Bank Rate:

Bank Rate refers to the rate at which RBI provides loan to the commercial banks.


During times of inflation, the central bank (RBI) increases the bank rate to counter inflation. The cost to borrow funds from RBI, for commercial banks increases. As a result, disposable income decreases and it becomes difficult for consumers to borrow money from commercial banks to purchase home, car etc.


During times of deflation, the central bank (RBI) decreases the bank rate to overcome the problem of deflation. The cost to borrow funds from the RBI, for commercial banks decreases.
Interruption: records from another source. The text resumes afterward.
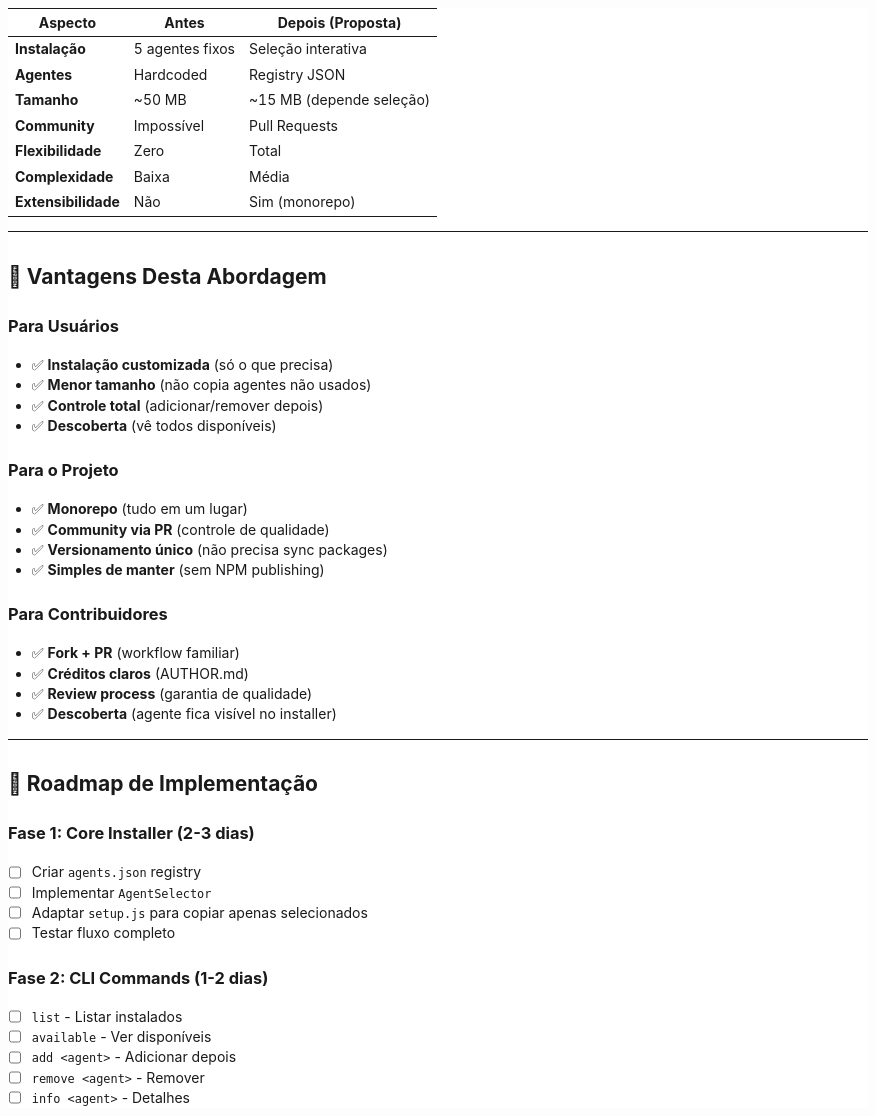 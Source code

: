 | Aspecto | Antes | Depois (Proposta) |
|---------|-------|-------------------|
| **Instalação** | 5 agentes fixos | Seleção interativa |
| **Agentes** | Hardcoded | Registry JSON |
| **Tamanho** | ~50 MB | ~15 MB (depende seleção) |
| **Community** | Impossível | Pull Requests |
| **Flexibilidade** | Zero | Total |
| **Complexidade** | Baixa | Média |
| **Extensibilidade** | Não | Sim (monorepo) |

---

## 🎯 Vantagens Desta Abordagem

### Para Usuários
- ✅ **Instalação customizada** (só o que precisa)
- ✅ **Menor tamanho** (não copia agentes não usados)
- ✅ **Controle total** (adicionar/remover depois)
- ✅ **Descoberta** (vê todos disponíveis)

### Para o Projeto
- ✅ **Monorepo** (tudo em um lugar)
- ✅ **Community via PR** (controle de qualidade)
- ✅ **Versionamento único** (não precisa sync packages)
- ✅ **Simples de manter** (sem NPM publishing)

### Para Contribuidores
- ✅ **Fork + PR** (workflow familiar)
- ✅ **Créditos claros** (AUTHOR.md)
- ✅ **Review process** (garantia de qualidade)
- ✅ **Descoberta** (agente fica visível no installer)

---

## 🚀 Roadmap de Implementação

### Fase 1: Core Installer (2-3 dias)
- [ ] Criar `agents.json` registry
- [ ] Implementar `AgentSelector`
- [ ] Adaptar `setup.js` para copiar apenas selecionados
- [ ] Testar fluxo completo

### Fase 2: CLI Commands (1-2 dias)
- [ ] `list` - Listar instalados
- [ ] `available` - Ver disponíveis
- [ ] `add <agent>` - Adicionar depois
- [ ] `remove <agent>` - Remover
- [ ] `info <agent>` - Detalhes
As a result, disposable income increases and it becomes easier for consumers to borrow money from commercial banks to purchase home, car etc.


Cash Reserve Ratio (CRR):

The Cash Reserve Ratio (CRR) is the percentage of a commercial bank's total deposits that must be held as cash reserves with the central bank (Reserve Bank of India) and cannot be lent out. 


The central bank can adjust the CRR, influencing the amount of money banks can lend to the public and businesses.
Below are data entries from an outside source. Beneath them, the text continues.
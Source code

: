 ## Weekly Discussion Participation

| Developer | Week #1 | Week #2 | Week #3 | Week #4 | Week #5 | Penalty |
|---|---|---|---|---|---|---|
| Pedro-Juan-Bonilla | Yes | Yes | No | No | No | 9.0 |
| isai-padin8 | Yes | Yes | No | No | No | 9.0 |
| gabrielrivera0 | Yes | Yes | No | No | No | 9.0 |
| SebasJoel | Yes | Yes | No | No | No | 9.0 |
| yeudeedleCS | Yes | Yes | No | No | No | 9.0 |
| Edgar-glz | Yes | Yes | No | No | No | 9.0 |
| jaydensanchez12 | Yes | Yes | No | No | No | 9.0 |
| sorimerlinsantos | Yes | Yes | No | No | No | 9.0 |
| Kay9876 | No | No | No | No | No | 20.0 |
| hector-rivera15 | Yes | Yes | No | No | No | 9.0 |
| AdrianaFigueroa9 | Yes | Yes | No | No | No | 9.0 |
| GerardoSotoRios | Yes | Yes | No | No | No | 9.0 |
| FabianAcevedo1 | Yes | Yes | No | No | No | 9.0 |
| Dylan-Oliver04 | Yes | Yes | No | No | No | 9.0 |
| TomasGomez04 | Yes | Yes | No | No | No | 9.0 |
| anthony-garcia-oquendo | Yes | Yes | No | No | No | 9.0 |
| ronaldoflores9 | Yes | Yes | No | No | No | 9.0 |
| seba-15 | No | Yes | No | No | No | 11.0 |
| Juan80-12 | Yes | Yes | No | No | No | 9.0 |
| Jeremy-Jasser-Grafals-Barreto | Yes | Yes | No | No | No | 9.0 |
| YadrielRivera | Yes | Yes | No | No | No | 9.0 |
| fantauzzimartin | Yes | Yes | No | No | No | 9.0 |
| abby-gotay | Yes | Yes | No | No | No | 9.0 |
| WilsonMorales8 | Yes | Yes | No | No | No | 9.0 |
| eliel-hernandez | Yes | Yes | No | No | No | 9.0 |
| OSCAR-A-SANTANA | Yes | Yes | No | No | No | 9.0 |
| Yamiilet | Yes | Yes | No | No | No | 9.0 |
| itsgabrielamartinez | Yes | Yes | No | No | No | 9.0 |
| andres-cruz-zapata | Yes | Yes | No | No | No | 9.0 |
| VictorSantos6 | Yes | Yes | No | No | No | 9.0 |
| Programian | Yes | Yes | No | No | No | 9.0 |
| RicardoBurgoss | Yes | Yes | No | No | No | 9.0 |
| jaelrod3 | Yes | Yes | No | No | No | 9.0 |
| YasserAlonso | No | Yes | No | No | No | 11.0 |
A higher CRR reduces money available for lending, tightening liquidity and curbing inflation, while a lower CRR increases lending capacity, injecting liquidity to boost economic growth.


Statutory Liquidity Ratio (SLR):

Statutory Liquidity Ratio (SLR) is the minimum percentage of deposits that a commercial bank has to maintain in the form of liquid cash, gold or other securities.
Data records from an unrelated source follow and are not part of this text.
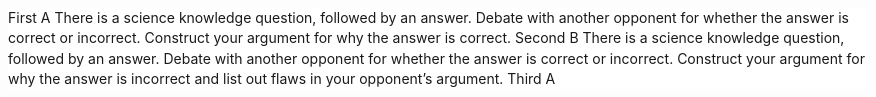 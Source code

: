 </tr>
</thead>
<tbody class="ltx_tbody">
<tr class="ltx_tr" id="Sx3.T1.1.2.1">
<td class="ltx_td ltx_align_justify ltx_align_middle ltx_border_r ltx_border_t" id="Sx3.T1.1.2.1.1" style="width:50.0pt;">
<span class="ltx_inline-block ltx_align_top" id="Sx3.T1.1.2.1.1.1">
<span class="ltx_p" id="Sx3.T1.1.2.1.1.1.1">First</span>
</span>
</td>
<td class="ltx_td ltx_align_justify ltx_align_middle ltx_border_r ltx_border_t" id="Sx3.T1.1.2.1.2" style="width:35.0pt;">
<span class="ltx_inline-block ltx_align_top" id="Sx3.T1.1.2.1.2.1">
<span class="ltx_p" id="Sx3.T1.1.2.1.2.1.1">A</span>
</span>
</td>
<td class="ltx_td ltx_align_justify ltx_align_middle ltx_border_t" id="Sx3.T1.1.2.1.3" style="width:360.0pt;">
<span class="ltx_inline-block ltx_align_top" id="Sx3.T1.1.2.1.3.1">
<span class="ltx_p" id="Sx3.T1.1.2.1.3.1.1"><span class="ltx_text ltx_font_italic" id="Sx3.T1.1.2.1.3.1.1.1">There is a science knowledge question, followed by an answer</span>. Debate with another opponent for whether the answer is <span class="ltx_text ltx_font_italic" id="Sx3.T1.1.2.1.3.1.1.2">correct</span> or <span class="ltx_text ltx_font_italic" id="Sx3.T1.1.2.1.3.1.1.3">incorrect</span>. Construct your argument for why the answer is <span class="ltx_text ltx_font_italic" id="Sx3.T1.1.2.1.3.1.1.4">correct</span>.</span>
</span>
</td>
</tr>
<tr class="ltx_tr" id="Sx3.T1.1.3.2">
<td class="ltx_td ltx_align_justify ltx_align_middle ltx_border_r ltx_border_t" id="Sx3.T1.1.3.2.1" style="width:50.0pt;">
<span class="ltx_inline-block ltx_align_top" id="Sx3.T1.1.3.2.1.1">
<span class="ltx_p" id="Sx3.T1.1.3.2.1.1.1">Second</span>
</span>
</td>
<td class="ltx_td ltx_align_justify ltx_align_middle ltx_border_r ltx_border_t" id="Sx3.T1.1.3.2.2" style="width:35.0pt;">
<span class="ltx_inline-block ltx_align_top" id="Sx3.T1.1.3.2.2.1">
<span class="ltx_p" id="Sx3.T1.1.3.2.2.1.1">B</span>
</span>
</td>
<td class="ltx_td ltx_align_justify ltx_align_middle ltx_border_t" id="Sx3.T1.1.3.2.3" style="width:360.0pt;">
<span class="ltx_inline-block ltx_align_top" id="Sx3.T1.1.3.2.3.1">
<span class="ltx_p" id="Sx3.T1.1.3.2.3.1.1"><span class="ltx_text ltx_font_italic" id="Sx3.T1.1.3.2.3.1.1.1">There is a science knowledge question, followed by an answer</span>. Debate with another opponent for whether the answer is <span class="ltx_text ltx_font_italic" id="Sx3.T1.1.3.2.3.1.1.2">correct</span> or <span class="ltx_text ltx_font_italic" id="Sx3.T1.1.3.2.3.1.1.3">incorrect</span>. Construct your argument for why the answer is <span class="ltx_text ltx_font_italic" id="Sx3.T1.1.3.2.3.1.1.4">incorrect</span> and list out flaws in your opponent’s argument.</span>
</span>
</td>
</tr>
<tr class="ltx_tr" id="Sx3.T1.1.4.3">
<td class="ltx_td ltx_align_justify ltx_align_middle ltx_border_bb ltx_border_r ltx_border_t" id="Sx3.T1.1.4.3.1" style="width:50.0pt;">
<span class="ltx_inline-block ltx_align_top" id="Sx3.T1.1.4.3.1.1">
<span class="ltx_p" id="Sx3.T1.1.4.3.1.1.1">Third</span>
</span>
</td>
<td class="ltx_td ltx_align_justify ltx_align_middle ltx_border_bb ltx_border_r ltx_border_t" id="Sx3.T1.1.4.3.2" style="width:35.0pt;">
<span class="ltx_inline-block ltx_align_top" id="Sx3.T1.1.4.3.2.1">
<span class="ltx_p" id="Sx3.T1.1.4.3.2.1.1">A</span>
  1. Cash - Physical currency held by the bank.
  2. Gold - Physical gold held in reserves.
  3. Government Securities - Bonds and other securities issued by the government.
  4. Other Approved Securities - Securities specifically approved by the central bank.


The RBI uses SLR to manage the amount of credit banks can extend to the public. 

A higher SLR reduces lending capacity, and a lower SLR increases it.